> _What the task requires_
Repeat, exactly and completely, the entries shown underneath.

> _Records for processing_
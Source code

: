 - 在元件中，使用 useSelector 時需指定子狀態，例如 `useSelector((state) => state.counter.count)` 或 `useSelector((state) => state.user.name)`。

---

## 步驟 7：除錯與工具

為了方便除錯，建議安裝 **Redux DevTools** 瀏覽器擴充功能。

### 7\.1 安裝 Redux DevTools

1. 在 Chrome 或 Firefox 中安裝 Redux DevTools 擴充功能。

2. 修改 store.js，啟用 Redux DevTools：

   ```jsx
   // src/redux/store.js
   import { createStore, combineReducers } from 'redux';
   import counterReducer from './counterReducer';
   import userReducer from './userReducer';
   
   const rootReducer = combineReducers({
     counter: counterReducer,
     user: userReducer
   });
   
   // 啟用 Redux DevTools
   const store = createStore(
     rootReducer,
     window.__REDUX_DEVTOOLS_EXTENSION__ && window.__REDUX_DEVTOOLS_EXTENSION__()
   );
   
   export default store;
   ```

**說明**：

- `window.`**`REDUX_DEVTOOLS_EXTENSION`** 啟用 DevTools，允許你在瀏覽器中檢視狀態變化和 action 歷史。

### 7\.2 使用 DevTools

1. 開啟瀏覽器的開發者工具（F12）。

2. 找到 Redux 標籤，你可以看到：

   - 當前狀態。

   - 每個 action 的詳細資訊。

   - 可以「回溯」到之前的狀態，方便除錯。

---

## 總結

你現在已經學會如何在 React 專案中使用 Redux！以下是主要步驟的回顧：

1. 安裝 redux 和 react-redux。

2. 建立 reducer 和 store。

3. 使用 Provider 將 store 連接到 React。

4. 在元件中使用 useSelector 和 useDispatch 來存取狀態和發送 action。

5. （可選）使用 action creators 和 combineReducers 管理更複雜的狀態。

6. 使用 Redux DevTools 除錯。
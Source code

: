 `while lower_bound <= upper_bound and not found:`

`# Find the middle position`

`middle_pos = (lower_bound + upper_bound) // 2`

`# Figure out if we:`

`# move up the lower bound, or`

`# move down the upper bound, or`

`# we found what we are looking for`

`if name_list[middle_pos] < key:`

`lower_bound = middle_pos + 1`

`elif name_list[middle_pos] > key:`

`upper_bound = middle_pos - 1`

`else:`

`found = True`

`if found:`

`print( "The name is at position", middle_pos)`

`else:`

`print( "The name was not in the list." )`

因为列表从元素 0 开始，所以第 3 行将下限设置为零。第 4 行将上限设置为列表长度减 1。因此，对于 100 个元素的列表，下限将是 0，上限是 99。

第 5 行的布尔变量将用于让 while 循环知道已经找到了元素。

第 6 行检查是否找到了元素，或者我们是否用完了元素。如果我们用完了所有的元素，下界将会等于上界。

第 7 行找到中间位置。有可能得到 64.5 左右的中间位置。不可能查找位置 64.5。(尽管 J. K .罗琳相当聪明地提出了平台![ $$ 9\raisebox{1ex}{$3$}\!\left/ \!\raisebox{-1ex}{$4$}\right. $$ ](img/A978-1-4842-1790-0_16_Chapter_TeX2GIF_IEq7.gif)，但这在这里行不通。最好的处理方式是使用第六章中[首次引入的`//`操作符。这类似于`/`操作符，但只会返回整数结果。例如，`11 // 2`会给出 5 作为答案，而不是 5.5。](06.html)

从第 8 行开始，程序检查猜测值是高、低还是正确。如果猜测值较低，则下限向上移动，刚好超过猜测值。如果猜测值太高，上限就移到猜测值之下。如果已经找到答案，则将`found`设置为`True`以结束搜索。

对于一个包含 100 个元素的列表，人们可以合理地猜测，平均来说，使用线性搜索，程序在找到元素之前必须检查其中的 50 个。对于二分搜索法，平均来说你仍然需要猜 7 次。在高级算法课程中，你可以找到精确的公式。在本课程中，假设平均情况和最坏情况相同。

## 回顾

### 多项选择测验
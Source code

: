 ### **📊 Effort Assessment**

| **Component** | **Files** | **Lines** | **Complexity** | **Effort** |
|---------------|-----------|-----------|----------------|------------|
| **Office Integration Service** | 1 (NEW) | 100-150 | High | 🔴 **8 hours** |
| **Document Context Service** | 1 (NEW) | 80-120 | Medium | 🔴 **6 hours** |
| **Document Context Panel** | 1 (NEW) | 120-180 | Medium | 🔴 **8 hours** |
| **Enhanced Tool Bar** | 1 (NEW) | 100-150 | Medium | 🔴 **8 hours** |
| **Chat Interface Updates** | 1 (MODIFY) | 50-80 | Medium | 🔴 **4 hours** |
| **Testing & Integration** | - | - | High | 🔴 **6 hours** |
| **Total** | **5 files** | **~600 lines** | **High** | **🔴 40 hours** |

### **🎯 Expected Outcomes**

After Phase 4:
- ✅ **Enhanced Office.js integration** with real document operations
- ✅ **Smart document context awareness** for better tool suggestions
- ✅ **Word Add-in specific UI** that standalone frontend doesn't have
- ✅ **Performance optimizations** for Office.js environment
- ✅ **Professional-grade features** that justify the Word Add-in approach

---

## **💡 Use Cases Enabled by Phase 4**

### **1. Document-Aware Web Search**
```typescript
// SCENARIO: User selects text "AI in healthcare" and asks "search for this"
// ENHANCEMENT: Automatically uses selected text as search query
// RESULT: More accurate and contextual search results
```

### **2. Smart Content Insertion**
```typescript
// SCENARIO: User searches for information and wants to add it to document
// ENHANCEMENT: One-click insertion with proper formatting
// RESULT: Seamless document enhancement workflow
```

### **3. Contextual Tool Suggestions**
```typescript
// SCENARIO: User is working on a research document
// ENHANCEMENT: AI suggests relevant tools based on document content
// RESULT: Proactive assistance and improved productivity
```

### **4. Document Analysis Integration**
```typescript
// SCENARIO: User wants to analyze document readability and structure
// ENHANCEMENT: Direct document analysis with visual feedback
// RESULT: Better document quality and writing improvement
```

> _Answer for this exercise_
Source code

: - 在元件中，使用 useSelector 時需指定子狀態，例如 `useSelector((state) => state.counter.count)` 或 `useSelector((state) => state.user.name)`。

---

## 步驟 7：除錯與工具

為了方便除錯，建議安裝 **Redux DevTools** 瀏覽器擴充功能。

### 7\.1 安裝 Redux DevTools

1. 在 Chrome 或 Firefox 中安裝 Redux DevTools 擴充功能。

2. 修改 store.js，啟用 Redux DevTools：

   ```jsx
   // src/redux/store.js
   import { createStore, combineReducers } from 'redux';
   import counterReducer from './counterReducer';
   import userReducer from './userReducer';
   
   const rootReducer = combineReducers({
     counter: counterReducer,
     user: userReducer
   });
   
   // 啟用 Redux DevTools
   const store = createStore(
     rootReducer,
     window.__REDUX_DEVTOOLS_EXTENSION__ && window.__REDUX_DEVTOOLS_EXTENSION__()
   );
   
   export default store;
   ```

**說明**：

- `window.`**`REDUX_DEVTOOLS_EXTENSION`** 啟用 DevTools，允許你在瀏覽器中檢視狀態變化和 action 歷史。

### 7\.2 使用 DevTools

1. 開啟瀏覽器的開發者工具（F12）。

2. 找到 Redux 標籤，你可以看到：

   - 當前狀態。

   - 每個 action 的詳細資訊。

   - 可以「回溯」到之前的狀態，方便除錯。

---

## 總結

你現在已經學會如何在 React 專案中使用 Redux！以下是主要步驟的回顧：

1. 安裝 redux 和 react-redux。

2. 建立 reducer 和 store。

3. 使用 Provider 將 store 連接到 React。

4. 在元件中使用 useSelector 和 useDispatch 來存取狀態和發送 action。

5. （可選）使用 action creators 和 combineReducers 管理更複雜的狀態。

6. 使用 Redux DevTools 除錯。
Source code

: `while lower_bound <= upper_bound and not found:`

`# Find the middle position`

`middle_pos = (lower_bound + upper_bound) // 2`

`# Figure out if we:`

`# move up the lower bound, or`

`# move down the upper bound, or`

`# we found what we are looking for`

`if name_list[middle_pos] < key:`

`lower_bound = middle_pos + 1`

`elif name_list[middle_pos] > key:`

`upper_bound = middle_pos - 1`

`else:`

`found = True`

`if found:`

`print( "The name is at position", middle_pos)`

`else:`

`print( "The name was not in the list." )`

因为列表从元素 0 开始，所以第 3 行将下限设置为零。第 4 行将上限设置为列表长度减 1。因此，对于 100 个元素的列表，下限将是 0，上限是 99。

第 5 行的布尔变量将用于让 while 循环知道已经找到了元素。

第 6 行检查是否找到了元素，或者我们是否用完了元素。如果我们用完了所有的元素，下界将会等于上界。

第 7 行找到中间位置。有可能得到 64.5 左右的中间位置。不可能查找位置 64.5。(尽管 J. K .罗琳相当聪明地提出了平台![ $$ 9\raisebox{1ex}{$3$}\!\left/ \!\raisebox{-1ex}{$4$}\right. $$ ](img/A978-1-4842-1790-0_16_Chapter_TeX2GIF_IEq7.gif)，但这在这里行不通。最好的处理方式是使用第六章中[首次引入的`//`操作符。这类似于`/`操作符，但只会返回整数结果。例如，`11 // 2`会给出 5 作为答案，而不是 5.5。](06.html)

从第 8 行开始，程序检查猜测值是高、低还是正确。如果猜测值较低，则下限向上移动，刚好超过猜测值。如果猜测值太高，上限就移到猜测值之下。如果已经找到答案，则将`found`设置为`True`以结束搜索。

对于一个包含 100 个元素的列表，人们可以合理地猜测，平均来说，使用线性搜索，程序在找到元素之前必须检查其中的 50 个。对于二分搜索法，平均来说你仍然需要猜 7 次。在高级算法课程中，你可以找到精确的公式。在本课程中，假设平均情况和最坏情况相同。

## 回顾

### 多项选择测验
Source code

: ### **📊 Effort Assessment**

| **Component** | **Files** | **Lines** | **Complexity** | **Effort** |
|---------------|-----------|-----------|----------------|------------|
| **Office Integration Service** | 1 (NEW) | 100-150 | High | 🔴 **8 hours** |
| **Document Context Service** | 1 (NEW) | 80-120 | Medium | 🔴 **6 hours** |
| **Document Context Panel** | 1 (NEW) | 120-180 | Medium | 🔴 **8 hours** |
| **Enhanced Tool Bar** | 1 (NEW) | 100-150 | Medium | 🔴 **8 hours** |
| **Chat Interface Updates** | 1 (MODIFY) | 50-80 | Medium | 🔴 **4 hours** |
| **Testing & Integration** | - | - | High | 🔴 **6 hours** |
| **Total** | **5 files** | **~600 lines** | **High** | **🔴 40 hours** |

### **🎯 Expected Outcomes**

After Phase 4:
- ✅ **Enhanced Office.js integration** with real document operations
- ✅ **Smart document context awareness** for better tool suggestions
- ✅ **Word Add-in specific UI** that standalone frontend doesn't have
- ✅ **Performance optimizations** for Office.js environment
- ✅ **Professional-grade features** that justify the Word Add-in approach

---

## **💡 Use Cases Enabled by Phase 4**

### **1. Document-Aware Web Search**
```typescript
// SCENARIO: User selects text "AI in healthcare" and asks "search for this"
// ENHANCEMENT: Automatically uses selected text as search query
// RESULT: More accurate and contextual search results
```

### **2. Smart Content Insertion**
```typescript
// SCENARIO: User searches for information and wants to add it to document
// ENHANCEMENT: One-click insertion with proper formatting
// RESULT: Seamless document enhancement workflow
```

### **3. Contextual Tool Suggestions**
```typescript
// SCENARIO: User is working on a research document
// ENHANCEMENT: AI suggests relevant tools based on document content
// RESULT: Proactive assistance and improved productivity
```

### **4. Document Analysis Integration**
```typescript
// SCENARIO: User wants to analyze document readability and structure
// ENHANCEMENT: Direct document analysis with visual feedback
// RESULT: Better document quality and writing improvement
```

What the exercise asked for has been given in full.